- **BRIEF**:
Verbatim reproduction of the entries is required; images must be omitted.
——
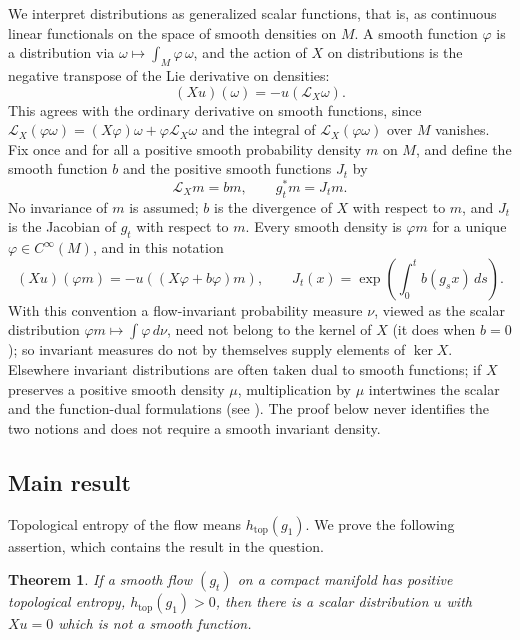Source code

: \documentclass[11pt]{article}
\newtheorem{theorem}{Theorem}[section]
\theoremstyle{remark}
\newcommand{\LX}{\mathcal L_X}
\newcommand{\htop}{h_{\mathrm{top}}}
\begin{document}
We interpret distributions as generalized scalar functions, that is,
as continuous linear functionals on the space of smooth densities on
\(M\).  A smooth function \(\varphi\) is a distribution via
\(\omega\mapsto\int_M\varphi\,\omega\), and the action of \(X\) on
distributions is the negative transpose of the Lie derivative on
densities:
\[
 (Xu)(\omega)=-u(\mathcal L_X\omega).
\]
This agrees with the ordinary derivative on smooth functions, since
\(\LX(\varphi\omega)=(X\varphi)\omega+\varphi\LX\omega\) and the
integral of \(\LX(\varphi\omega)\) over \(M\) vanishes.
Fix once and for all a positive smooth probability density \(m\) on
\(M\), and define the smooth function \(b\) and the positive smooth
functions \(J_t\) by
\[
 \mathcal L_Xm=bm,\qquad g_t^*m=J_tm .
\]
No invariance of \(m\) is assumed; \(b\) is the divergence of \(X\)
with respect to \(m\), and \(J_t\) is the Jacobian of \(g_t\)
with respect to \(m\).  Every smooth density is \(\varphi m\) for a
unique \(\varphi\in C^\infty(M)\), and in this notation
\begin{equation}\label{eq:scalar}
 (Xu)(\varphi m)=-u((X\varphi+b\varphi)m),\qquad
 J_t(x)=\exp\!\left(\int_0^t b(g_sx)\,ds\right).
\end{equation}
With this convention a flow-invariant probability measure \(\nu\),
viewed as the scalar distribution \(\varphi m\mapsto\int\varphi\,d\nu\),
need not belong to the kernel of \(X\) (it does when \(b=0\)); so
invariant measures do not by themselves supply elements of
\(\ker X\).
Elsewhere invariant distributions are often taken dual to smooth
functions; if \(X\) preserves a positive smooth density \(\mu\),
multiplication by \(\mu\) intertwines the scalar and the
function-dual formulations (see \cite[Section~3]{Forni2008}).  The
proof below never identifies the two notions and does not require a
smooth invariant density.

\subsection{Main result}

Topological entropy of the flow means \(\htop(g_1)\).
We prove the following assertion, which contains the result in the
question.

\begin{theorem}\label{thm:obstruction}
If a smooth flow \((g_t)\) on a compact manifold has positive
topological entropy, \(\htop(g_1)>0\), then there is a scalar
distribution \(u\) with \(Xu=0\) which is not a smooth function.
\end{theorem}
\end{document}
——
- **RESPONSE AREA**:
Source code

: \documentclass[11pt]{article}
\newtheorem{theorem}{Theorem}[section]
\theoremstyle{remark}
\newcommand{\LX}{\mathcal L_X}
\newcommand{\htop}{h_{\mathrm{top}}}
\begin{document}
We interpret distributions as generalized scalar functions, that is,
as continuous linear functionals on the space of smooth densities on
\(M\).  A smooth function \(\varphi\) is a distribution via
\(\omega\mapsto\int_M\varphi\,\omega\), and the action of \(X\) on
distributions is the negative transpose of the Lie derivative on
densities:
\[
 (Xu)(\omega)=-u(\mathcal L_X\omega).
\]
This agrees with the ordinary derivative on smooth functions, since
\(\LX(\varphi\omega)=(X\varphi)\omega+\varphi\LX\omega\) and the
integral of \(\LX(\varphi\omega)\) over \(M\) vanishes.
Fix once and for all a positive smooth probability density \(m\) on
\(M\), and define the smooth function \(b\) and the positive smooth
functions \(J_t\) by
\[
 \mathcal L_Xm=bm,\qquad g_t^*m=J_tm .
\]
No invariance of \(m\) is assumed; \(b\) is the divergence of \(X\)
with respect to \(m\), and \(J_t\) is the Jacobian of \(g_t\)
with respect to \(m\).  Every smooth density is \(\varphi m\) for a
unique \(\varphi\in C^\infty(M)\), and in this notation
\begin{equation}\label{eq:scalar}
 (Xu)(\varphi m)=-u((X\varphi+b\varphi)m),\qquad
 J_t(x)=\exp\!\left(\int_0^t b(g_sx)\,ds\right).
\end{equation}
With this convention a flow-invariant probability measure \(\nu\),
viewed as the scalar distribution \(\varphi m\mapsto\int\varphi\,d\nu\),
need not belong to the kernel of \(X\) (it does when \(b=0\)); so
invariant measures do not by themselves supply elements of
\(\ker X\).
Elsewhere invariant distributions are often taken dual to smooth
functions; if \(X\) preserves a positive smooth density \(\mu\),
multiplication by \(\mu\) intertwines the scalar and the
function-dual formulations (see \cite[Section~3]{Forni2008}).  The
proof below never identifies the two notions and does not require a
smooth invariant density.

\subsection{Main result}

Topological entropy of the flow means \(\htop(g_1)\).
We prove the following assertion, which contains the result in the
question.

\begin{theorem}\label{thm:obstruction}
If a smooth flow \((g_t)\) on a compact manifold has positive
topological entropy, \(\htop(g_1)>0\), then there is a scalar
distribution \(u\) with \(Xu=0\) which is not a smooth function.
\end{theorem}
\end{document}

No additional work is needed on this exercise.